--- Dataset Enclosed Below ---

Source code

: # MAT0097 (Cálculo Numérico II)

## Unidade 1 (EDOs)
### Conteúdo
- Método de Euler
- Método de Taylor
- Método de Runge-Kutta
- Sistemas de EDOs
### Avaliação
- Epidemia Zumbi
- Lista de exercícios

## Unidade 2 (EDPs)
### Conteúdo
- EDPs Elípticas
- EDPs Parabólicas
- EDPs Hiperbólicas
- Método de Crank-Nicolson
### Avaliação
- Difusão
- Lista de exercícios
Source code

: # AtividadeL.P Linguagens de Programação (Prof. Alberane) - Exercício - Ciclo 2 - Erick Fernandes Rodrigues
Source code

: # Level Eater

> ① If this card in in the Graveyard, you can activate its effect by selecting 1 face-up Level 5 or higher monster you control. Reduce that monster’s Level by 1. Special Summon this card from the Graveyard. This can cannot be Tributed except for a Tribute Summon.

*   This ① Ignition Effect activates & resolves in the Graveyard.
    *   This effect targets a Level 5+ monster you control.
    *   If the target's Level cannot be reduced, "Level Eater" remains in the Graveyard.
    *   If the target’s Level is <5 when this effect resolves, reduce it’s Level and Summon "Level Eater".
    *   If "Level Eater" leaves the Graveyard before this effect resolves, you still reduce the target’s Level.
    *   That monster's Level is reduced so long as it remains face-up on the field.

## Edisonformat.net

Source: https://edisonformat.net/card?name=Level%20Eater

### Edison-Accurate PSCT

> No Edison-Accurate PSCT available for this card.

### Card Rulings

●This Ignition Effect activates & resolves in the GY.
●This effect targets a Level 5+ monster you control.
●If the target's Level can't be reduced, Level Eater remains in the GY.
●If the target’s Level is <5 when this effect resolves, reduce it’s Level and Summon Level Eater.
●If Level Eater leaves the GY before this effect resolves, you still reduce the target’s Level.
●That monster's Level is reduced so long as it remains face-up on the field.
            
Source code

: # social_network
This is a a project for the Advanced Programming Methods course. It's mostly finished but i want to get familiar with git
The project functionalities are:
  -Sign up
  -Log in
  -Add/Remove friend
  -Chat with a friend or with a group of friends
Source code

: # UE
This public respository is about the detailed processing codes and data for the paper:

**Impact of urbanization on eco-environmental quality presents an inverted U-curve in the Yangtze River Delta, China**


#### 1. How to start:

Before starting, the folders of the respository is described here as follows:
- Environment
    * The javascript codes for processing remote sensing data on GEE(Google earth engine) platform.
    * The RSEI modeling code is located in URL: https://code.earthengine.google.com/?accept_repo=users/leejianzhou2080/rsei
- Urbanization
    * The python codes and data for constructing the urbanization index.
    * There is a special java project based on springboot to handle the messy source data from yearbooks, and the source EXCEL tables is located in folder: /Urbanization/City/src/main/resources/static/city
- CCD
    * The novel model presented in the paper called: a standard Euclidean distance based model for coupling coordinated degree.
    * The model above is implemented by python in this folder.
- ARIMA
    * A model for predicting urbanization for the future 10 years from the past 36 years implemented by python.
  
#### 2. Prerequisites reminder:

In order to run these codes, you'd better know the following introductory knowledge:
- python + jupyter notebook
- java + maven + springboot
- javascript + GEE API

--- End of Enclosed Dataset ---

• [Assignment]:
Sift the material for lines that include the word "implemented", and copy each one.

• [Exercise result]:
    * The model above is implemented by python in this folder.
    * A model for predicting urbanization for the future 10 years from the past 36 years implemented by python.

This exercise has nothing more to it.